- [Work request] Only the lines from the beginning of the data through the one with "- Kanskje samarbeid" belong in the answer, each retyped exactly, with pictures left out.

- [Listed entries]
------------------------------
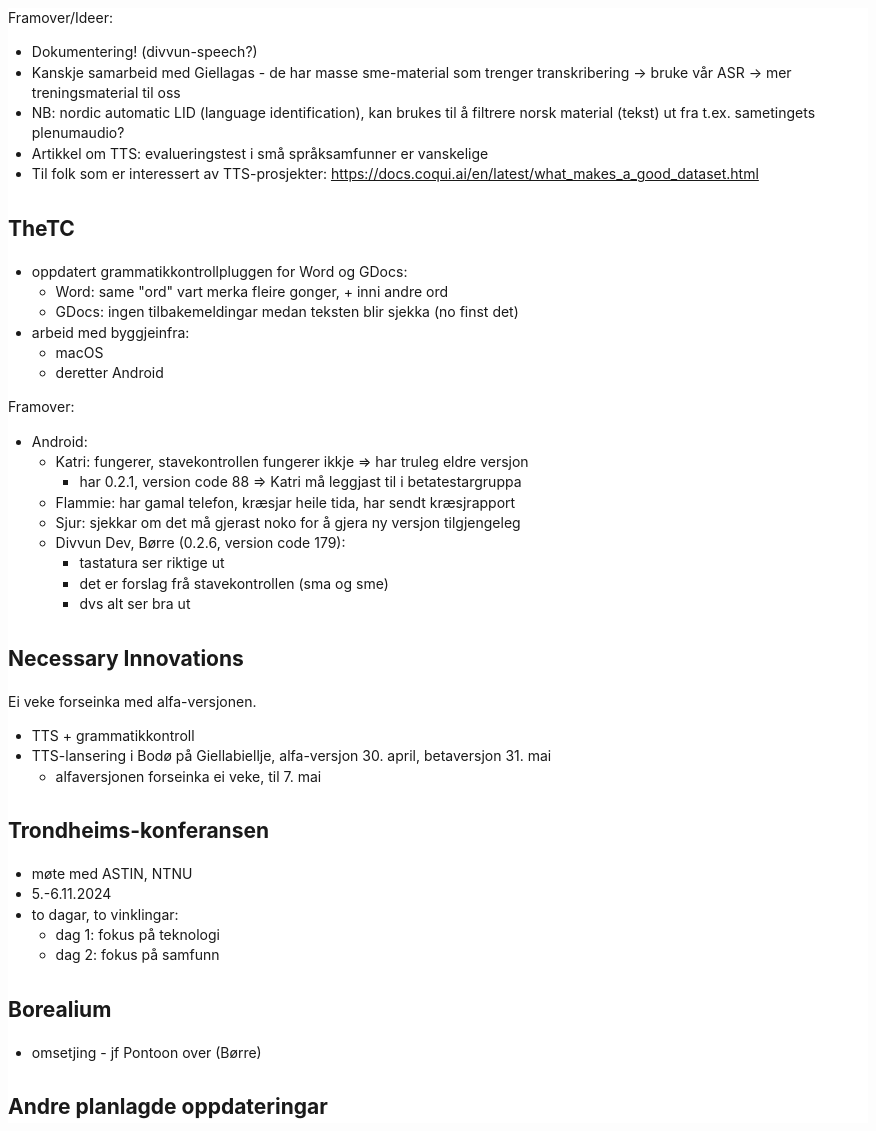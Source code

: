 Framover/Ideer:

- Dokumentering! (divvun-speech?)
- Kanskje samarbeid med Giellagas - de har masse sme-material som trenger transkribering -> bruke vår ASR -> mer treningsmaterial til oss
- NB: nordic automatic LID (language identification), kan brukes til å filtrere norsk material (tekst) ut fra t.ex. sametingets plenumaudio?
- Artikkel om TTS: evalueringstest i små språksamfunner er vanskelige
- Til folk som er interessert av TTS-prosjekter: <https://docs.coqui.ai/en/latest/what_makes_a_good_dataset.html>

## TheTC

- oppdatert grammatikkontrollpluggen for Word og GDocs:
    - Word: same "ord" vart merka fleire gonger, + inni andre ord
    - GDocs: ingen tilbakemeldingar medan teksten blir sjekka (no finst det)
- arbeid med byggjeinfra:
    - macOS
    - deretter Android

Framover:

- Android:
    - Katri: fungerer, stavekontrollen fungerer ikkje => har truleg eldre versjon
        - har 0.2.1, version code 88 => Katri må leggjast til i betatestargruppa
    - Flammie: har gamal telefon, kræsjar heile tida, har sendt kræsjrapport
    - Sjur: sjekkar om det må gjerast noko for å gjera ny versjon tilgjengeleg
    - Divvun Dev, Børre (0.2.6, version code 179):
        - tastatura ser riktige ut
        - det er forslag frå stavekontrollen (sma og sme)
        - dvs alt ser bra ut

## Necessary Innovations

Ei veke forseinka med alfa-versjonen.

- TTS + grammatikkontroll
- TTS-lansering i Bodø på Giellabiellje, alfa-versjon 30. april, betaversjon 31. mai
    - alfaversjonen forseinka ei veke, til 7. mai

## Trondheims-konferansen

- møte med ASTIN, NTNU
- 5.-6.11.2024
- to dagar, to vinklingar:
    - dag 1: fokus på teknologi
    - dag 2: fokus på samfunn

## Borealium

- omsetjing - jf Pontoon over (Børre)

## Andre planlagde oppdateringar
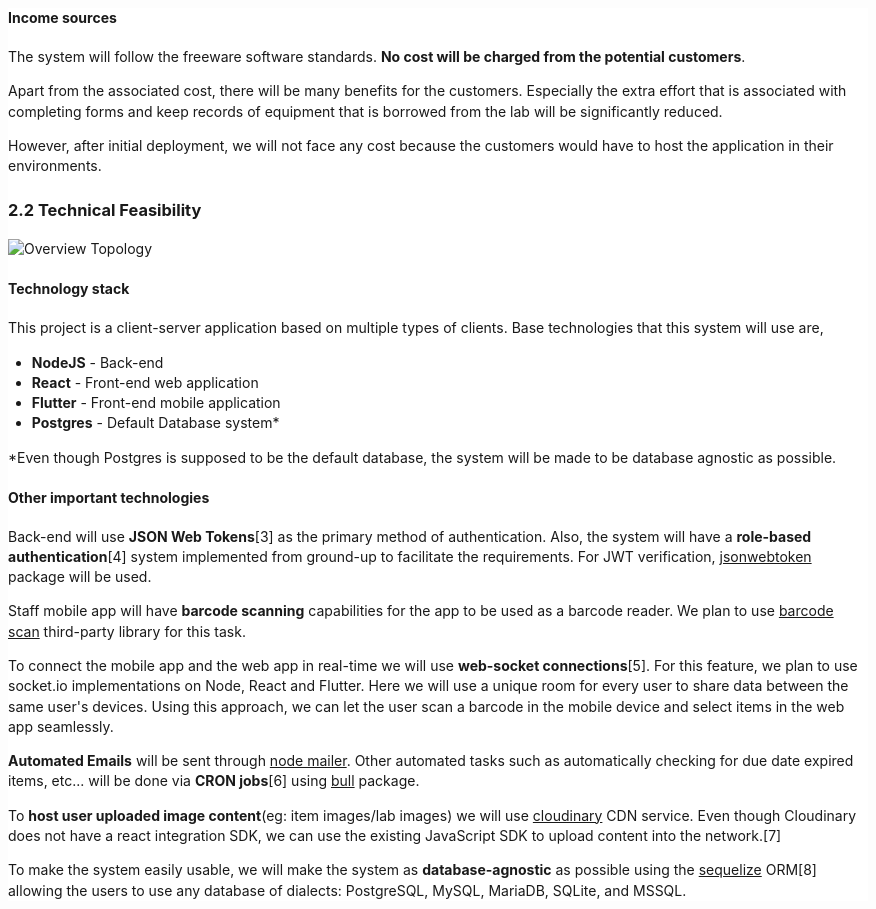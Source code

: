 #### Income sources

The system will follow the freeware software standards. **No cost will be charged from the potential customers**.

Apart from the associated cost, there will be many benefits for the customers. Especially the extra effort that is associated with completing forms and keep records of equipment that is borrowed from the lab will be significantly reduced.

However, after initial deployment, we will not face any cost because the customers would have to host the application in their environments.

### 2.2 Technical Feasibility

![Overview Topology](https://i.imgur.com/4e4nqMP.png)

#### Technology stack

This project is a client-server application based on multiple types of clients. Base technologies that this system will use are,

- **NodeJS** - Back-end
- **React** - Front-end web application
- **Flutter** - Front-end mobile application
- **Postgres** - Default Database system\*

*Even though Postgres is supposed to be the default database, the system will be made to be database agnostic as possible.

#### Other important technologies

Back-end will use **JSON Web Tokens**[3] as the primary method of authentication. Also, the system will have a **role-based authentication**[4] system implemented from ground-up to facilitate the requirements. For JWT verification, [jsonwebtoken](https://www.npmjs.com/package/jsonwebtoken) package will be used.

Staff mobile app will have **barcode scanning** capabilities for the app to be used as a barcode reader. We plan to use [barcode scan](https://pub.dev/packages/barcode_scan) third-party library for this task.

To connect the mobile app and the web app in real-time we will use **web-socket connections**[5]. For this feature, we plan to use socket.io implementations on Node, React and Flutter. Here we will use a unique room for every user to share data between the same user's devices. Using this approach, we can let the user scan a barcode in the mobile device and select items in the web app seamlessly.

**Automated Emails** will be sent through [node mailer](https://nodemailer.com/). Other automated tasks such as automatically checking for due date expired items, etc... will be done via **CRON jobs**[6] using [bull](https://www.npmjs.com/package/bull) package.

To **host user uploaded image content**(eg: item images/lab images) we will use [cloudinary](https://cloudinary.com/) CDN service. Even though Cloudinary does not have a react integration SDK, we can use the existing JavaScript SDK to upload content into the network.[7]

To make the system easily usable, we will make the system as **database-agnostic** as possible using the [sequelize](https://sequelize.org/) ORM[8] allowing the users to use any database of dialects: PostgreSQL, MySQL, MariaDB, SQLite, and MSSQL.
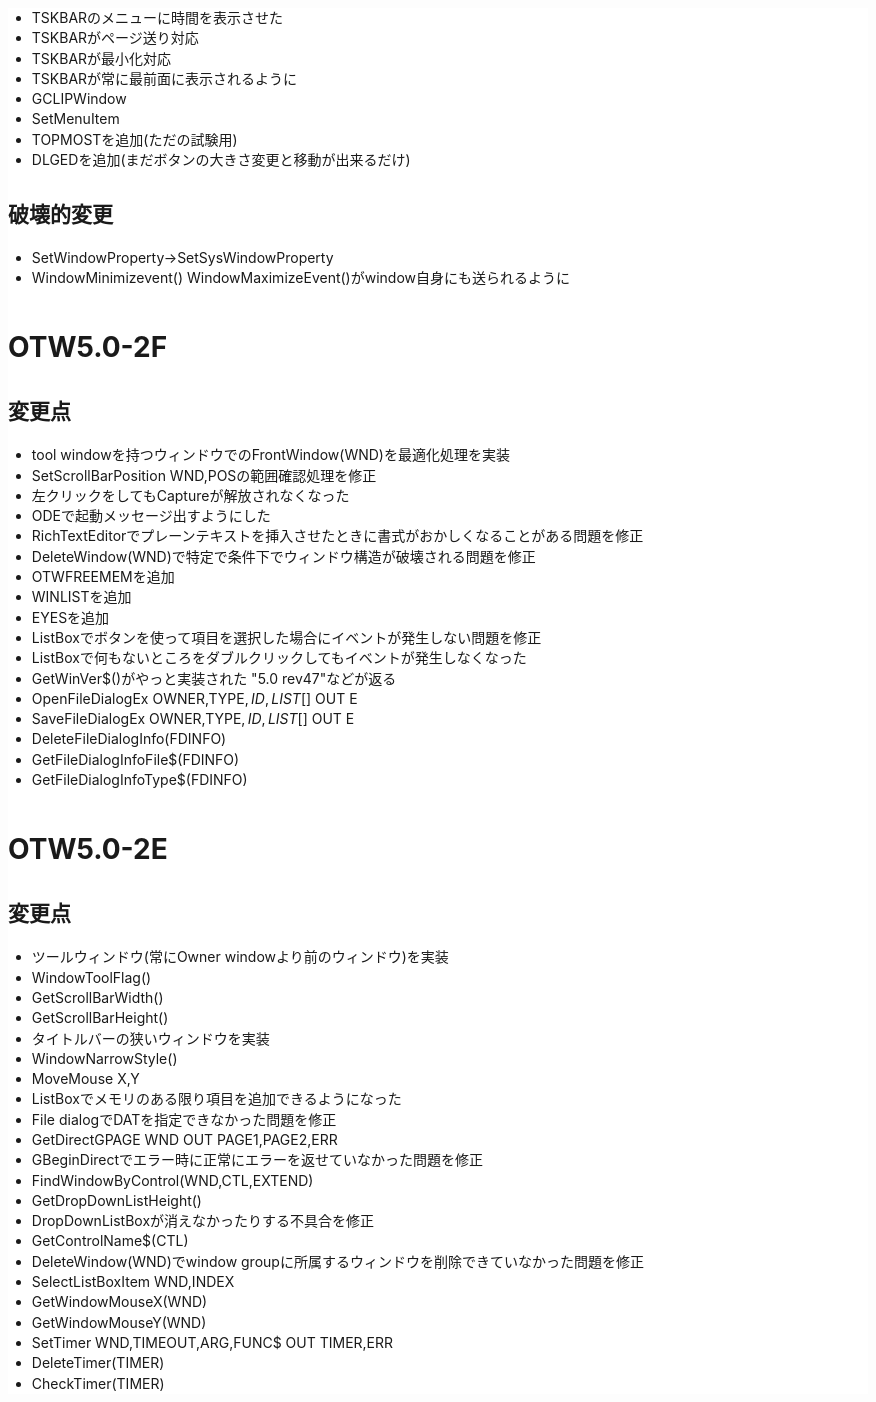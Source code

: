 * TSKBARのメニューに時間を表示させた
* TSKBARがページ送り対応
* TSKBARが最小化対応
* TSKBARが常に最前面に表示されるように
* GCLIPWindow
* SetMenuItem
* TOPMOSTを追加(ただの試験用)
* DLGEDを追加(まだボタンの大きさ変更と移動が出来るだけ)

## 破壊的変更
* SetWindowProperty->SetSysWindowProperty
* WindowMinimizevent() WindowMaximizeEvent()がwindow自身にも送られるように

# OTW5.0-2F

## 変更点
* tool windowを持つウィンドウでのFrontWindow(WND)を最適化処理を実装
* SetScrollBarPosition WND,POSの範囲確認処理を修正
* 左クリックをしてもCaptureが解放されなくなった
* ODEで起動メッセージ出すようにした
* RichTextEditorでプレーンテキストを挿入させたときに書式がおかしくなることがある問題を修正
* DeleteWindow(WND)で特定で条件下でウィンドウ構造が破壊される問題を修正
* OTWFREEMEMを追加
* WINLISTを追加
* EYESを追加
* ListBoxでボタンを使って項目を選択した場合にイベントが発生しない問題を修正
* ListBoxで何もないところをダブルクリックしてもイベントが発生しなくなった
* GetWinVer$()がやっと実装された "5.0 rev47"などが返る
* OpenFileDialogEx OWNER,TYPE$,ID,LIST$[] OUT E
* SaveFileDialogEx OWNER,TYPE$,ID,LIST$[] OUT E
* DeleteFileDialogInfo(FDINFO)
* GetFileDialogInfoFile$(FDINFO)
* GetFileDialogInfoType$(FDINFO)

# OTW5.0-2E

## 変更点
* ツールウィンドウ(常にOwner windowより前のウィンドウ)を実装
* WindowToolFlag()
* GetScrollBarWidth()
* GetScrollBarHeight()
* タイトルバーの狭いウィンドウを実装
* WindowNarrowStyle()
* MoveMouse X,Y
* ListBoxでメモリのある限り項目を追加できるようになった
* File dialogでDATを指定できなかった問題を修正
* GetDirectGPAGE WND OUT PAGE1,PAGE2,ERR
* GBeginDirectでエラー時に正常にエラーを返せていなかった問題を修正
* FindWindowByControl(WND,CTL,EXTEND)
* GetDropDownListHeight()
* DropDownListBoxが消えなかったりする不具合を修正
* GetControlName$(CTL)
* DeleteWindow(WND)でwindow groupに所属するウィンドウを削除できていなかった問題を修正
* SelectListBoxItem WND,INDEX
* GetWindowMouseX(WND)
* GetWindowMouseY(WND)
* SetTimer WND,TIMEOUT,ARG,FUNC$ OUT TIMER,ERR
* DeleteTimer(TIMER)
* CheckTimer(TIMER)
------------------------------
- [Exercise result]
Source code

: Framover/Ideer:

- Dokumentering! (divvun-speech?)
- Kanskje samarbeid med Giellagas - de har masse sme-material som trenger transkribering -> bruke vår ASR -> mer treningsmaterial til oss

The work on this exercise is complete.